Task to complete
Lines from the records below that contain the word "blocks" are to be copied out.

_ _ _ _

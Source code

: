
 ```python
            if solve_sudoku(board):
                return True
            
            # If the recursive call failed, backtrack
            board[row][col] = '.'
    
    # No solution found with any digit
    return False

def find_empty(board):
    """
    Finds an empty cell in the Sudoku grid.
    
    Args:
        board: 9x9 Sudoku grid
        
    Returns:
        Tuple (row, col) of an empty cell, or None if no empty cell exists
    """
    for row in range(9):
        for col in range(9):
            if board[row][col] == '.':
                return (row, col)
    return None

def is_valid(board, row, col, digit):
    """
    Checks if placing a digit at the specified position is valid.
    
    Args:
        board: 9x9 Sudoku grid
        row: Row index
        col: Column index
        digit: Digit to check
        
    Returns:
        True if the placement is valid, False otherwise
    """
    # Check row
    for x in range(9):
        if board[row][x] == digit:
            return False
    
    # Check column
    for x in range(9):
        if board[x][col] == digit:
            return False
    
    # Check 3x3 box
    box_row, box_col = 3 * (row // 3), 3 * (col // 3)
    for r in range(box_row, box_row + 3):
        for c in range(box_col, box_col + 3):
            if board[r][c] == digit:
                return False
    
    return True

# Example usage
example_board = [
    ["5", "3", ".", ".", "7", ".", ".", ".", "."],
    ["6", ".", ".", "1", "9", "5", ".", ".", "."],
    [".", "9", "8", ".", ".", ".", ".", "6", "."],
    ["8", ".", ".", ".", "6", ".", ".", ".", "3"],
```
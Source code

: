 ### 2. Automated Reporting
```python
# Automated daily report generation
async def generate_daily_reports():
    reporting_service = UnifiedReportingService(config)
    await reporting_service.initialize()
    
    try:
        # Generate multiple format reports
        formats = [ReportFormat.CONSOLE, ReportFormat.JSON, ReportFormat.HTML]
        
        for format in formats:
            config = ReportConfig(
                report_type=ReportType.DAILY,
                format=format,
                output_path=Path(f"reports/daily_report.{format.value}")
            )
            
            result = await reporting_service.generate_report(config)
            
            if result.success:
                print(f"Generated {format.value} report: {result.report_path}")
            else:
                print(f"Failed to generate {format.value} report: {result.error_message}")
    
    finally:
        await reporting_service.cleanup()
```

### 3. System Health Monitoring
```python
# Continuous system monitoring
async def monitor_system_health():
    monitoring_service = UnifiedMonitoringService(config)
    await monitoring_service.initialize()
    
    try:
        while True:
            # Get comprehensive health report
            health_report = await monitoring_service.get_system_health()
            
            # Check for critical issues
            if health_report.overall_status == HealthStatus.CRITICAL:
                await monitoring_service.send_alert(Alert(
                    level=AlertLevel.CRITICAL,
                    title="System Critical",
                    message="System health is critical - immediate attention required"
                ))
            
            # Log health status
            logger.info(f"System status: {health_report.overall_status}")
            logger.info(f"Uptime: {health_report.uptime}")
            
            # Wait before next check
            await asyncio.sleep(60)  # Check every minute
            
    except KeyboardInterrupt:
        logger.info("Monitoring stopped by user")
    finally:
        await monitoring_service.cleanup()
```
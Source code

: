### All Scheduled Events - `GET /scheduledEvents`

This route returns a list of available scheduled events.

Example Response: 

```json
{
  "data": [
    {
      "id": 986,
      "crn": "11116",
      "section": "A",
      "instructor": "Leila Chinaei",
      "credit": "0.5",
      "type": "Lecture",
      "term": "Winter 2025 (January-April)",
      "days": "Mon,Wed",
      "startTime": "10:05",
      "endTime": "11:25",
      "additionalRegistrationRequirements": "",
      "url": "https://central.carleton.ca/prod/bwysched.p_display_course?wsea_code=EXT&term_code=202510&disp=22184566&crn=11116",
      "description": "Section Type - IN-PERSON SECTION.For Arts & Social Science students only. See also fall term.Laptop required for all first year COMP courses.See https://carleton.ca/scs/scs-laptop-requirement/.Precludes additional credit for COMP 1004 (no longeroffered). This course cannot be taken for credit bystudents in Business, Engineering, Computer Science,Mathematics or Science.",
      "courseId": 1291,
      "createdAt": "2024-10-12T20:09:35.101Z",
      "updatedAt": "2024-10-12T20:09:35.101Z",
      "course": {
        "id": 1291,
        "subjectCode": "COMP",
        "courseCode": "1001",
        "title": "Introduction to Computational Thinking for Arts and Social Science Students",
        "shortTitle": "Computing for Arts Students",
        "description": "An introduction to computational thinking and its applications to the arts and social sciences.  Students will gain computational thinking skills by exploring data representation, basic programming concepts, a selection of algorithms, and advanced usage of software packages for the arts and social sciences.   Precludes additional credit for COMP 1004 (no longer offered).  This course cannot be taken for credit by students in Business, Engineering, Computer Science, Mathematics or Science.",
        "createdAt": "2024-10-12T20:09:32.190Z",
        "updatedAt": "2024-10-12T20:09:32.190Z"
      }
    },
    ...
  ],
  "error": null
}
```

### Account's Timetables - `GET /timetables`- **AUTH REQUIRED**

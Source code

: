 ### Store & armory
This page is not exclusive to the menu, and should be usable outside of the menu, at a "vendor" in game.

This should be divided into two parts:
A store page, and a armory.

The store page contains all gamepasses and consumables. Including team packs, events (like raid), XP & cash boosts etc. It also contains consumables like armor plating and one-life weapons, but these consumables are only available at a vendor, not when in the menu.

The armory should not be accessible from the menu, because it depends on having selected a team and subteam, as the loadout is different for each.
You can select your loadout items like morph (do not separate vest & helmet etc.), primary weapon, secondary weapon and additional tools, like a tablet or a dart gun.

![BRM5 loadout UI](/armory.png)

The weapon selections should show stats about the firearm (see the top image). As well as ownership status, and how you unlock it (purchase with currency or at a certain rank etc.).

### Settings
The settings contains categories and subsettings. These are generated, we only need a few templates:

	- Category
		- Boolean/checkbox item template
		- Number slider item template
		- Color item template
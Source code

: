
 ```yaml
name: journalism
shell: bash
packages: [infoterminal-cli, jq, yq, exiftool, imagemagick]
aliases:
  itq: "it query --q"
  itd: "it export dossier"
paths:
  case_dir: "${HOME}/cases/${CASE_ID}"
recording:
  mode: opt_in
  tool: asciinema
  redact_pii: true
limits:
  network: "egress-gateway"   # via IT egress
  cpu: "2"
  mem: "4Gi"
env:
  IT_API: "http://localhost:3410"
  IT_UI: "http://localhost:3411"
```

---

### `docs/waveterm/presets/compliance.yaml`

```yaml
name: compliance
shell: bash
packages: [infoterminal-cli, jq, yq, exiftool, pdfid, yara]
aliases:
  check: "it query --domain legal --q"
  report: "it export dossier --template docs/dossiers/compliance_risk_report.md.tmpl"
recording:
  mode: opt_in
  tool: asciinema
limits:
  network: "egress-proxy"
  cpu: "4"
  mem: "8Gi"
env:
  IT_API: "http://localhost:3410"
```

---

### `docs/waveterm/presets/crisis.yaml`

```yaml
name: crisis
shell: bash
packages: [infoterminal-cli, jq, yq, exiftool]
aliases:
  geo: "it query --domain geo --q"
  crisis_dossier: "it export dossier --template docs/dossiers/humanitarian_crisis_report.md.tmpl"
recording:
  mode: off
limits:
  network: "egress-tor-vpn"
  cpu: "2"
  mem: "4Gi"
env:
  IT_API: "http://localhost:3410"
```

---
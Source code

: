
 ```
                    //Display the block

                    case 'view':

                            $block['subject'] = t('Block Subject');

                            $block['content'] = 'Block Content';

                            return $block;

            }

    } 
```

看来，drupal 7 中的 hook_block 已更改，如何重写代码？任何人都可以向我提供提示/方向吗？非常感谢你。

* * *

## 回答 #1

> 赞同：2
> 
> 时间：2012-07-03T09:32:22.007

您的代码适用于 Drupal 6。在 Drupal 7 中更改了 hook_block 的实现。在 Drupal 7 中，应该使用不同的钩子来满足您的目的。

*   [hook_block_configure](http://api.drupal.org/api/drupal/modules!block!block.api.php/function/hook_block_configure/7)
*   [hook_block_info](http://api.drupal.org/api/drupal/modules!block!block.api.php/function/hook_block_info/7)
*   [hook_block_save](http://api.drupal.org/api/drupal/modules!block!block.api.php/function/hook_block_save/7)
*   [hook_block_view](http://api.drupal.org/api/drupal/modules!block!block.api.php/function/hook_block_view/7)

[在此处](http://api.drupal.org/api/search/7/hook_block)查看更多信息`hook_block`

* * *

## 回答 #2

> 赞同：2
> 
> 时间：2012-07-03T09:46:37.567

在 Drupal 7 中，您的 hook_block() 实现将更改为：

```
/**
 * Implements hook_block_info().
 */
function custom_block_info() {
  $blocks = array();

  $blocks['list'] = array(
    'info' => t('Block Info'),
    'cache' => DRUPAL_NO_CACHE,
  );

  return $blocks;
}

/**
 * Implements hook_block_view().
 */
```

_ _ _ _

Task solution
  $blocks = array();
  $blocks['list'] = array(
  return $blocks;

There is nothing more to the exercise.